Speaking to a local new outlet in hometown Naples, Florida earlier this year Mediate didn’t sound too keen on the lucrative over 50’s tour.
“Until I have to go, I have absolutely zero interest,” said Mediate. “I want to put my 30 (years) in. I have my work cut out for me, but I’m going to try. I’m fit and ready to go. I’m just going to play as much as I can.”
In a fascinating wide ranging article in the US Golf Digest celebrating Mediate’s birthday milestone, his position isn’t so clear.
On playing the Champions Tour Mediate told the Digest:
“The Champions Tour is sitting there waiting to be had, right? No cut. Guaranteed check. But the decision isn’t that simple. The Champions Tour is completely misunderstood. It’s murder out there. The guys can and do go deep. Freddie Couples and Tom Lehman could definitely still win on the PGA Tour. So on one hand there’s the bigger purses on the PGA Tour — where I still think I can win, by the way — but a more steady income on the Champions Tour. Which would you choose if you were me?”
On the 2008 US Open playoff against Tiger Woods:
“Guys would play against Tiger and fold up like lawn chairs. But in that 2008 U.S. Open playoff, I wasn’t worried about falling apart. One of my caddies, Pete Bender, had always told me, “One thing you never do, Roc, is spit the bit.” I’m proud of that. I saw going up against Tiger as an opportunity to show myself and the world what I’d learned in my career playing golf. I liked the idea that there was no place to hide.”
“Was I rooting for Tiger to miss that putt he had to tie me on the 72nd hole at Torrey Pines? Of course. Did I think he would make it? Of course. Would anybody other than Tiger have made that putt? Absolutely not.
“At the press conference Sunday night I was asked about my chances in the Monday playoff. I said, “I have absolutely nothing to lose.” When the conference was over, it hit me: I had everything to lose. This was my moment. It was my big chance. Everything I’d coveted my whole life was right in front of me.”
“Losing that playoff hurt. It lingered, and even though I’d won five times on tour, I think there was a sense my Open performance was kind of a fluke. But in 2010 I won the Frys.com Open, opening with 64-65. Getting that trophy took all of the hurt away. It affirmed I wasn’t just a tour pro, but a genuinely good one.”
On being Tiger Woods:
“When Tiger was on top, I would have loved having his gig — for about a month.
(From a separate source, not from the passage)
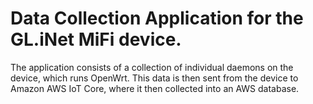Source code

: # Data Collection Application for the GL.iNet MiFi device. 
The application consists of a collection of individual daemons on the device, which runs OpenWrt. This data is then sent from the device to Amazon AWS IoT Core, where it then collected into an AWS database.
After I lost the playoff to Tiger, I got stopped 10 times a day, easy, for a year. It started to get to me, and I’m no introvert. I can’t imagine living my whole life having to eat in back rooms with my friends instead of out in public.”
On the golf swing:
“The newest technology is an MRI-like thing for your golf swing. It’s beyond TrackMan. They strap these sensors on you, and you get a profile where parts of your body register in different colors. The trick is to keep the colors as uniform as possible, because if you’re stressing one part, the rest come tumbling down. Now, what lowers the stress is to keep your head level throughout the swing. To do that, you need to swing from the ground up and use your lower body and the big muscles to generate speed. I call it “sucking the power out of the ground.”
“If your head stays level — I don’t like this dipping stuff you see among a lot of players — it leads to effortless power. And it’s easier on you physically. You hit it more solid. I’m longer than I’ve ever been and have an extra 15 to 20 yards on call with the driver when I need it, by pretty much keeping my head level. It’s a good swing thought for everybody.”